# How do you divide 3x^3-4x^2-17x+6 by 3x-1 and is it a factor of the polynomial?

Aug 21, 2016

$\left(3 x - 1\right)$ is a factor of the given poly., and, when the poly. is divided

by $\left(3 x - 1\right)$, the quotient is $\left({x}^{2} - x - 6\right)$.

#### Explanation:

Let $p \left(x\right) = 3 {x}^{3} - 4 {x}^{2} - 17 x + 6$.

To find whether or not $\left(3 x - 1\right)$ is a factor of $p \left(x\right)$, we have to

check whether $p \left(\frac{1}{3}\right)$ is 0 or not.

$p \left(\frac{1}{3}\right) = 3 \left(\frac{1}{27}\right) - 4 \left(\frac{1}{9}\right) - 17 \left(\frac{1}{3}\right) + 6 = \frac{1}{9} - \frac{4}{9} - \frac{17}{3} + 6 = - \frac{1}{3} - \frac{17}{3} + 6 = - 6 + 6 = 0$

Hence, $\left(3 x - 1\right)$ is a factor of $p \left(x\right)$.

Now, $p \left(x\right) = 3 {x}^{3} - 4 {x}^{2} - 17 x + 6$.

$= \underline{3 {x}^{3} - {x}^{2}} - \underline{3 {x}^{2} + x} - \underline{18 x + 6}$.
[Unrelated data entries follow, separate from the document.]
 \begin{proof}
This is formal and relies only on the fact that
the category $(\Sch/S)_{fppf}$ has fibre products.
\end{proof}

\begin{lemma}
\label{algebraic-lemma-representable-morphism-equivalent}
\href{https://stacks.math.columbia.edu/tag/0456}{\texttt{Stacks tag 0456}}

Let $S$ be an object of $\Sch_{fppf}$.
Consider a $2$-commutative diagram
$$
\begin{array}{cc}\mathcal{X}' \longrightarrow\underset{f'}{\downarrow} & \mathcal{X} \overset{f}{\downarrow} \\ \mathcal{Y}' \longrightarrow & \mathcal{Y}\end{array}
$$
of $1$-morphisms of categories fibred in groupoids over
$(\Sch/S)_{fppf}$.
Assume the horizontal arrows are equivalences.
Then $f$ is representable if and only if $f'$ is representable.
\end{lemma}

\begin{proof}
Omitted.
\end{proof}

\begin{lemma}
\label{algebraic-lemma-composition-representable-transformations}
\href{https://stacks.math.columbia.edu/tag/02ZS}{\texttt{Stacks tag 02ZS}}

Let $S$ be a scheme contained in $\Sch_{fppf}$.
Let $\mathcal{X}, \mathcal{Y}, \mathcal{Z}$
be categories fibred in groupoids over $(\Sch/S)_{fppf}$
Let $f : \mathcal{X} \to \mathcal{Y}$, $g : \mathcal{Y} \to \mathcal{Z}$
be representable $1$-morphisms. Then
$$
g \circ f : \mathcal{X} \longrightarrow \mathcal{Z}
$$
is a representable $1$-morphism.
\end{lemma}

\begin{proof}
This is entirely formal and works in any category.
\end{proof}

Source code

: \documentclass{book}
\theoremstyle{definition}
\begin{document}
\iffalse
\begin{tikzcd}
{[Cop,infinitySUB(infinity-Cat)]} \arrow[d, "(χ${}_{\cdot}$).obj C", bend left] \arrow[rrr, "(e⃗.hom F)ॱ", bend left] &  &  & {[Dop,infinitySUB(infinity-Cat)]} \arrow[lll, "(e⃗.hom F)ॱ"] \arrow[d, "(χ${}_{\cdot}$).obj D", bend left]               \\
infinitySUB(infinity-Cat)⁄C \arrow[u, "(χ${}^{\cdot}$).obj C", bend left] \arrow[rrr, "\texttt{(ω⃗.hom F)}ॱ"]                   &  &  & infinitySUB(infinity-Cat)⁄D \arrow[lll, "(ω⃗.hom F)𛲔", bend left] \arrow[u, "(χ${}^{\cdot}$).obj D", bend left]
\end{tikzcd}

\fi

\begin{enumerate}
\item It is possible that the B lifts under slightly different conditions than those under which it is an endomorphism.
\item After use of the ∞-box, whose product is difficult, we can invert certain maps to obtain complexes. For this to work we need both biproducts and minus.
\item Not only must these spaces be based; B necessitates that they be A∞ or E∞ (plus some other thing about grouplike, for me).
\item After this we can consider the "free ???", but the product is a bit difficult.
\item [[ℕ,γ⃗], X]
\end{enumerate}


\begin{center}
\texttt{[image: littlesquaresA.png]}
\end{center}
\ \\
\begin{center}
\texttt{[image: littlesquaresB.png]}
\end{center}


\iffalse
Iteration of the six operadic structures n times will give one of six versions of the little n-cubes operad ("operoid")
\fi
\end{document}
$= {x}^{2} \left(3 x - 1\right) - x \left(3 x - 1\right) - 6 \left(3 x - 1\right)$

$= \left(3 x - 1\right) \left({x}^{2} - x - 6\right)$

Thus, $\left(3 x - 1\right)$ is a factor of $p \left(x\right)$, and, when $p \left(x\right)$ is divided by

$\left(3 x - 1\right)$, the quotient is $\left({x}^{2} - x - 6\right)$.

Enjoy Maths.!